Collected data:
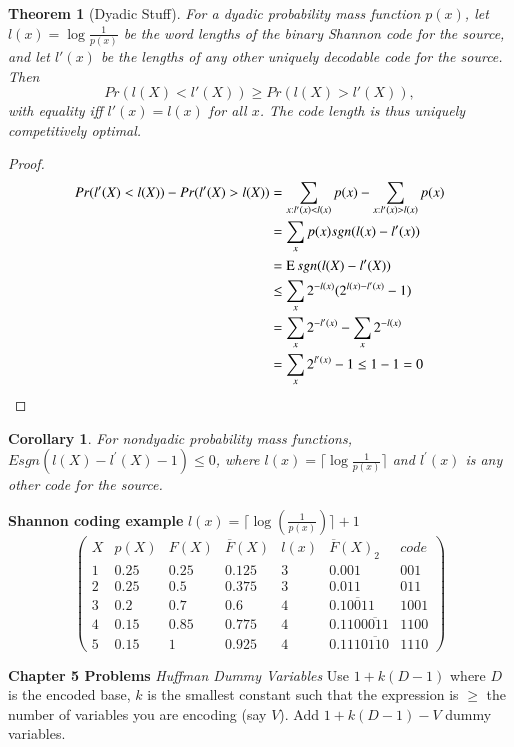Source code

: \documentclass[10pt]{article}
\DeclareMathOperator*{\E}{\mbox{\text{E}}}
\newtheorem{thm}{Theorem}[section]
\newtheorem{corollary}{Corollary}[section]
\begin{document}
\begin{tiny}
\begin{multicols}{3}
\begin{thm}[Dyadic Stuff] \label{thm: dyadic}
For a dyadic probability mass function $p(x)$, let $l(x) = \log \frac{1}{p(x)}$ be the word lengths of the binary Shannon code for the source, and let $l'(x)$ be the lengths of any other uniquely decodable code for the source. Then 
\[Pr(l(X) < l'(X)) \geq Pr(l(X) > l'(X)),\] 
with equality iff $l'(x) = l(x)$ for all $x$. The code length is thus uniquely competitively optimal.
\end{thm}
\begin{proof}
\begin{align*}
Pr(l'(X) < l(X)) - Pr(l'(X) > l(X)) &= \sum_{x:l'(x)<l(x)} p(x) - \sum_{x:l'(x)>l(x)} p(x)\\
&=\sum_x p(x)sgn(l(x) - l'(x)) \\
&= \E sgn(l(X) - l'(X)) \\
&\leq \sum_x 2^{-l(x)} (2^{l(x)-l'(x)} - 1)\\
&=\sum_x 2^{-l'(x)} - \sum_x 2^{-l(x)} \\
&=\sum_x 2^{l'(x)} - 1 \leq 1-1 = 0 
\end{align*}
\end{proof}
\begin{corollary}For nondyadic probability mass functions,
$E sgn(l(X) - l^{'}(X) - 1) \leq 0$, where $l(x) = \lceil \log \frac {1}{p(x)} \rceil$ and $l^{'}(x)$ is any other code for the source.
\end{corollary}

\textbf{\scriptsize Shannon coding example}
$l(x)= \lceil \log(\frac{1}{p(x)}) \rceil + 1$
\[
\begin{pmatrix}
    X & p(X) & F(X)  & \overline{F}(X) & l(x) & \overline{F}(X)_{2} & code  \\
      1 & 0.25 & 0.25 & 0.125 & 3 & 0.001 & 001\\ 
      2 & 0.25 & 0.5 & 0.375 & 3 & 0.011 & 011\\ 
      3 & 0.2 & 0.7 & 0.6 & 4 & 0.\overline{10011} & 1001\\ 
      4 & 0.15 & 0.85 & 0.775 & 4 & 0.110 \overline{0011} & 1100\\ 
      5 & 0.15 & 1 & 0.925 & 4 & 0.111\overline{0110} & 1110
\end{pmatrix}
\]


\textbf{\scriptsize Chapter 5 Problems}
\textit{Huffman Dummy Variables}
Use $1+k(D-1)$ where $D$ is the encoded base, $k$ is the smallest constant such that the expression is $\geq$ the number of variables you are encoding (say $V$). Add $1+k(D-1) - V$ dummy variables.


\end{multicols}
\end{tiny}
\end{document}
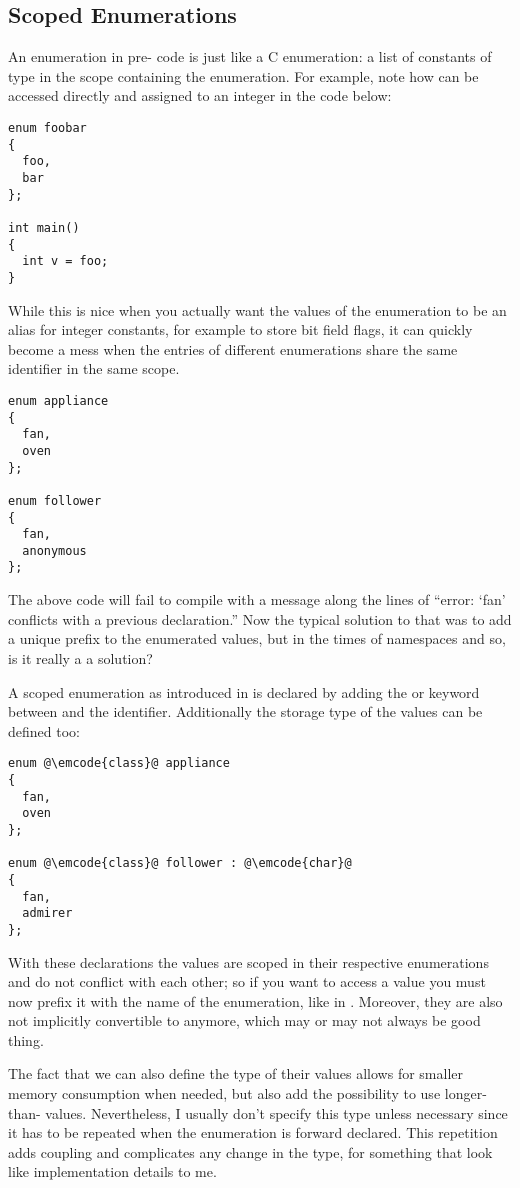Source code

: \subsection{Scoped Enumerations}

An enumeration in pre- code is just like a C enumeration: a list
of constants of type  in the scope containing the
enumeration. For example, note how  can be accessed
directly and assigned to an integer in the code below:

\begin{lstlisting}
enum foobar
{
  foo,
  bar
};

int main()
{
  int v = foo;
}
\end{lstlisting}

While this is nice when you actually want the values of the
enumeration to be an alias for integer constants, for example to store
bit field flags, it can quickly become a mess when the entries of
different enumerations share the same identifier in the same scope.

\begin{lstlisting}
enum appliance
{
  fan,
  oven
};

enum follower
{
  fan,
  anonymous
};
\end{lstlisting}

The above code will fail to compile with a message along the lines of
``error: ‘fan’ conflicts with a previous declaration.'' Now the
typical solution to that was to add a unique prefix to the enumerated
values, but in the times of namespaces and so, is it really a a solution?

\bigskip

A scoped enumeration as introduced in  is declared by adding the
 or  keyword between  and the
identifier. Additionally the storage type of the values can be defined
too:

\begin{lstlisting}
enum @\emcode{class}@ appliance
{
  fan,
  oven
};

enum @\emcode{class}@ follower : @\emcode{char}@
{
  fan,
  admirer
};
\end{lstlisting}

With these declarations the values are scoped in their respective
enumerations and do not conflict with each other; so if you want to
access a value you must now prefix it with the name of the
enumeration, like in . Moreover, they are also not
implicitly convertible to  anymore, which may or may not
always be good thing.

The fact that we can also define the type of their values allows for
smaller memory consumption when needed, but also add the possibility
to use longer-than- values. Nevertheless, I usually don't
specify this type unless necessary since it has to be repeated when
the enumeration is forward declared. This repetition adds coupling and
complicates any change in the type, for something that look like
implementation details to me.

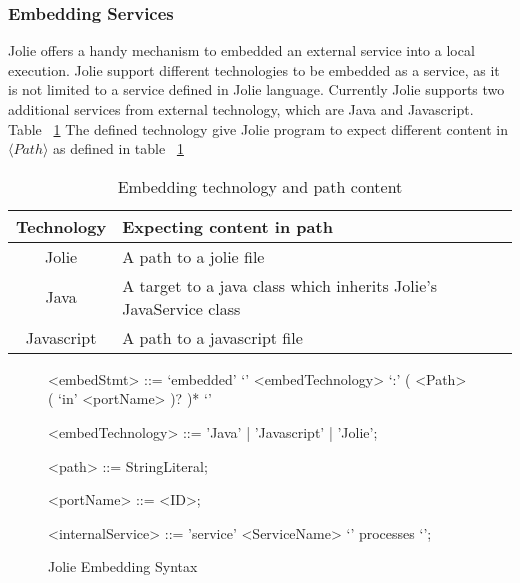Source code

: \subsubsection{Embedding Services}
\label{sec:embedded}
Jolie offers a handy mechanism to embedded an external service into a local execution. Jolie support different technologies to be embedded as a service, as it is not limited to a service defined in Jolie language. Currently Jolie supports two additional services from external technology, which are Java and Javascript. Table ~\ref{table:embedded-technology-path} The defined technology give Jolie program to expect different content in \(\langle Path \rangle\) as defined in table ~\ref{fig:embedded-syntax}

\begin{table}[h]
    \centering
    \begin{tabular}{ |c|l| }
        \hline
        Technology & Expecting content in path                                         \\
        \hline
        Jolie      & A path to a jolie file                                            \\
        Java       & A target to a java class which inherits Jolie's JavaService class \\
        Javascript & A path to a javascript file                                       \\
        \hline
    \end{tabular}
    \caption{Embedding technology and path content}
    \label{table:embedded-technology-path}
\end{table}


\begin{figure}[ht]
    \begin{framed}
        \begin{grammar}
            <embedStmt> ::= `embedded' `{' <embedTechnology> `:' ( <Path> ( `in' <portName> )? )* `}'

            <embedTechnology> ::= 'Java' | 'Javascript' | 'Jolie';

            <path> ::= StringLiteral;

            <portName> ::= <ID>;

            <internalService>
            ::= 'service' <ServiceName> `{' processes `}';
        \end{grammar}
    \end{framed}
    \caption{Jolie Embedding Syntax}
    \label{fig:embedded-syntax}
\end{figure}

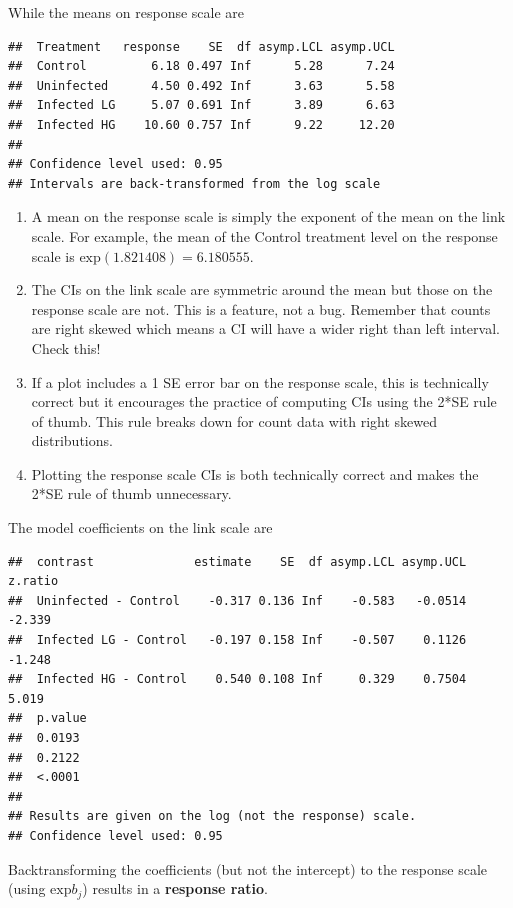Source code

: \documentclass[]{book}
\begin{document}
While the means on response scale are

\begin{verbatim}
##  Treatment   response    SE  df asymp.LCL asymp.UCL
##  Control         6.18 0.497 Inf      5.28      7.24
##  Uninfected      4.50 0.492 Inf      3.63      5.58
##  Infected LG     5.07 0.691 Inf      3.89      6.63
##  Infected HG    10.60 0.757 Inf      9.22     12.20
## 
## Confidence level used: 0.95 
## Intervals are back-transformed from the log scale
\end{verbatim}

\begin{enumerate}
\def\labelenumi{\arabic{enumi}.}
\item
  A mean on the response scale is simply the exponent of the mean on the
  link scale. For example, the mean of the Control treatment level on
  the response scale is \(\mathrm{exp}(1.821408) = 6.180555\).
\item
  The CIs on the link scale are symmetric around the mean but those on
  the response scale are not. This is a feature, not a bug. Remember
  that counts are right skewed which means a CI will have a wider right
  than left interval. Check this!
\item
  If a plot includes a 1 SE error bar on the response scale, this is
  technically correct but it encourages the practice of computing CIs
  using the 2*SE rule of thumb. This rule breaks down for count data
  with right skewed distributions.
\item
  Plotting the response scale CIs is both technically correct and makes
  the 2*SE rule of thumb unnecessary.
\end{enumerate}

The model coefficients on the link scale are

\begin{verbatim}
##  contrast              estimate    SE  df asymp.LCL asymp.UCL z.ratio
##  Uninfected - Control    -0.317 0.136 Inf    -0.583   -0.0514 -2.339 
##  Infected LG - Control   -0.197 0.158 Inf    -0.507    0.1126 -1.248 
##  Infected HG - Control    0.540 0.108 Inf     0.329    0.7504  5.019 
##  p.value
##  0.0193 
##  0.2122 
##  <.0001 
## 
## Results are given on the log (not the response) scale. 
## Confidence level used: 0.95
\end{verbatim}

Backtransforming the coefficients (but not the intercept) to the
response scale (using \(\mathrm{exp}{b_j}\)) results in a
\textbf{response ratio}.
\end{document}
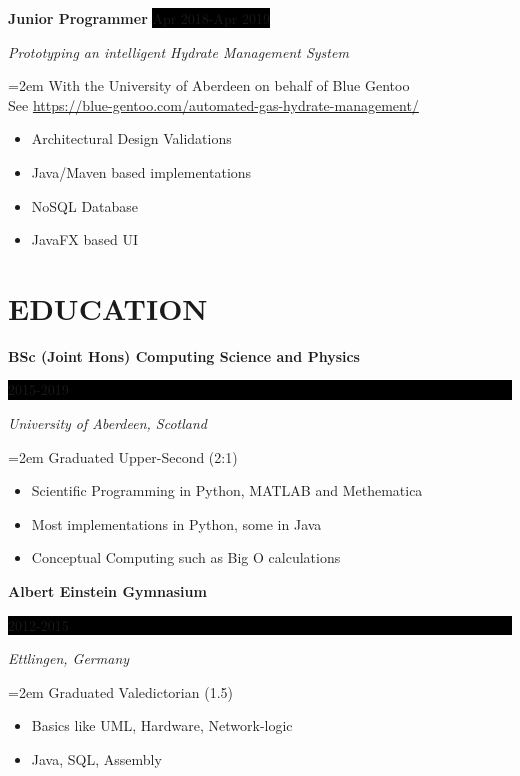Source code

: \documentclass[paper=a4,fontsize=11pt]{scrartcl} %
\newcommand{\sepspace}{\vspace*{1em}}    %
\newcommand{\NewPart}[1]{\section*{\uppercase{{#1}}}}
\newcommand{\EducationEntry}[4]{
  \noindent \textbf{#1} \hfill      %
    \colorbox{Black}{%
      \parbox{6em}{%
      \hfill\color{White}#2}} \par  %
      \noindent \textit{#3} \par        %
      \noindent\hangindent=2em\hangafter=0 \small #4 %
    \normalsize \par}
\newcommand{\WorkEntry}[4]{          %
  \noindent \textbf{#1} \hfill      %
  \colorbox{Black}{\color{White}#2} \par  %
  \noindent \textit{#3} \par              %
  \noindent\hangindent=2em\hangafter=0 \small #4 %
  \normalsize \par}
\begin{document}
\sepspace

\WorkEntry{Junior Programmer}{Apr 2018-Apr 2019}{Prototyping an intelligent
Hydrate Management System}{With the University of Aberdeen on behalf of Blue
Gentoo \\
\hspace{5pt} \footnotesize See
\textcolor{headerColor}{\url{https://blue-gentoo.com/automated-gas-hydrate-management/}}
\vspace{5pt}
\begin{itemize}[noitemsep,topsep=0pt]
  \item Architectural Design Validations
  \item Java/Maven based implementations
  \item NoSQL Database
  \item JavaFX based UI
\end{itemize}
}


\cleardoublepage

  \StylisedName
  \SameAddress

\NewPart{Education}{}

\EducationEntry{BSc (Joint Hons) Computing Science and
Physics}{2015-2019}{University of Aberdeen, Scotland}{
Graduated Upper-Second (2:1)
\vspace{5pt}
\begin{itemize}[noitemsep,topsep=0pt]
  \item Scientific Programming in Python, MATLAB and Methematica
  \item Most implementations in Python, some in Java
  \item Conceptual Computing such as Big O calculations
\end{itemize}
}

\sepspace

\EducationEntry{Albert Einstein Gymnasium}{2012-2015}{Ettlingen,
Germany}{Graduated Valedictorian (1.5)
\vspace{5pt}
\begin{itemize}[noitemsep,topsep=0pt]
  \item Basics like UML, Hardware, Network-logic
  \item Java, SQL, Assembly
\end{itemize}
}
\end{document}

_TASK TO COMPLETE:_ In the entries above, find lines with "error" and copy each.

_SOLUTION FOR THIS PROBLEM:_
``error: ‘fan’ conflicts with a previous declaration.'' Now the
  If a plot includes a 1 SE error bar on the response scale, this is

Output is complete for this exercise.